**Entries provided:**
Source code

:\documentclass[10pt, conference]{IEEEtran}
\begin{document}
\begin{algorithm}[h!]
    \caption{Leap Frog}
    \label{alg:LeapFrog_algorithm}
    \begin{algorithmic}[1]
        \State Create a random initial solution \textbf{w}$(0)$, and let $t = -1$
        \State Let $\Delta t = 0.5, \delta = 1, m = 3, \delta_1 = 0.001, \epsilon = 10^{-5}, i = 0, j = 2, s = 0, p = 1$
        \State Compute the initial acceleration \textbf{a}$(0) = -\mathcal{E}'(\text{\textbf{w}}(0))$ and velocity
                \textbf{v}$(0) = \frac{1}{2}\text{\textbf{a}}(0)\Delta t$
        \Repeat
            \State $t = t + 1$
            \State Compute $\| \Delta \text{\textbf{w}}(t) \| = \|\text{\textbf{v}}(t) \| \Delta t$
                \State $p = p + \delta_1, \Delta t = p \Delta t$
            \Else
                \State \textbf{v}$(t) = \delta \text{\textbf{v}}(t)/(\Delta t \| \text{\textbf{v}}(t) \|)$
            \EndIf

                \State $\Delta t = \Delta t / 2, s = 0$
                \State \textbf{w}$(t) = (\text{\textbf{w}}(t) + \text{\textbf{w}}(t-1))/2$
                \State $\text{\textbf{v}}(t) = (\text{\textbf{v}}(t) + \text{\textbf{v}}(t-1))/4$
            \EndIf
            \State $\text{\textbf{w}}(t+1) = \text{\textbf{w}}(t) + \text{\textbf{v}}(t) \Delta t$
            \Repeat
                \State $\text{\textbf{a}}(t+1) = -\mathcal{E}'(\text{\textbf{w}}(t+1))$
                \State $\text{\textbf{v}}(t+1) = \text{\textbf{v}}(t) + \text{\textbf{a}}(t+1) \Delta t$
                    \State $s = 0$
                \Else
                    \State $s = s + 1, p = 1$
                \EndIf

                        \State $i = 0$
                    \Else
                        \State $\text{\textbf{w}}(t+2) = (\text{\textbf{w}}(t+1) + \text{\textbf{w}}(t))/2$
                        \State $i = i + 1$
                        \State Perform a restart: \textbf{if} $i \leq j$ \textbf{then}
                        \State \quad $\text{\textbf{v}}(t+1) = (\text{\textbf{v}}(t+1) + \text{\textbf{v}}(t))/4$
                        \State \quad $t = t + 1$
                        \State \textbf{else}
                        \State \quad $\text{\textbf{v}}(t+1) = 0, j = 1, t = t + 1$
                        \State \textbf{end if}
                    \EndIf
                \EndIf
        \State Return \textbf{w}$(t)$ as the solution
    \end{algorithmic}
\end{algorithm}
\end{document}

**The task:**
Write every line of the entries again, word for word.

**Written response:**
Source code

:\documentclass[10pt, conference]{IEEEtran}
\begin{document}
\begin{algorithm}[h!]
    \caption{Leap Frog}
    \label{alg:LeapFrog_algorithm}
    \begin{algorithmic}[1]
        \State Create a random initial solution \textbf{w}$(0)$, and let $t = -1$
        \State Let $\Delta t = 0.5, \delta = 1, m = 3, \delta_1 = 0.001, \epsilon = 10^{-5}, i = 0, j = 2, s = 0, p = 1$
        \State Compute the initial acceleration \textbf{a}$(0) = -\mathcal{E}'(\text{\textbf{w}}(0))$ and velocity
                \textbf{v}$(0) = \frac{1}{2}\text{\textbf{a}}(0)\Delta t$
        \Repeat
            \State $t = t + 1$
            \State Compute $\| \Delta \text{\textbf{w}}(t) \| = \|\text{\textbf{v}}(t) \| \Delta t$
                \State $p = p + \delta_1, \Delta t = p \Delta t$
            \Else
                \State \textbf{v}$(t) = \delta \text{\textbf{v}}(t)/(\Delta t \| \text{\textbf{v}}(t) \|)$
            \EndIf

                \State $\Delta t = \Delta t / 2, s = 0$
                \State \textbf{w}$(t) = (\text{\textbf{w}}(t) + \text{\textbf{w}}(t-1))/2$
                \State $\text{\textbf{v}}(t) = (\text{\textbf{v}}(t) + \text{\textbf{v}}(t-1))/4$
            \EndIf
            \State $\text{\textbf{w}}(t+1) = \text{\textbf{w}}(t) + \text{\textbf{v}}(t) \Delta t$
            \Repeat
                \State $\text{\textbf{a}}(t+1) = -\mathcal{E}'(\text{\textbf{w}}(t+1))$
                \State $\text{\textbf{v}}(t+1) = \text{\textbf{v}}(t) + \text{\textbf{a}}(t+1) \Delta t$
                    \State $s = 0$
                \Else
                    \State $s = s + 1, p = 1$
                \EndIf

                        \State $i = 0$
                    \Else
                        \State $\text{\textbf{w}}(t+2) = (\text{\textbf{w}}(t+1) + \text{\textbf{w}}(t))/2$
                        \State $i = i + 1$
                        \State Perform a restart: \textbf{if} $i \leq j$ \textbf{then}
                        \State \quad $\text{\textbf{v}}(t+1) = (\text{\textbf{v}}(t+1) + \text{\textbf{v}}(t))/4$
                        \State \quad $t = t + 1$
                        \State \textbf{else}
                        \State \quad $\text{\textbf{v}}(t+1) = 0, j = 1, t = t + 1$
                        \State \textbf{end if}
                    \EndIf
                \EndIf
        \State Return \textbf{w}$(t)$ as the solution
    \end{algorithmic}
\end{algorithm}
\end{document}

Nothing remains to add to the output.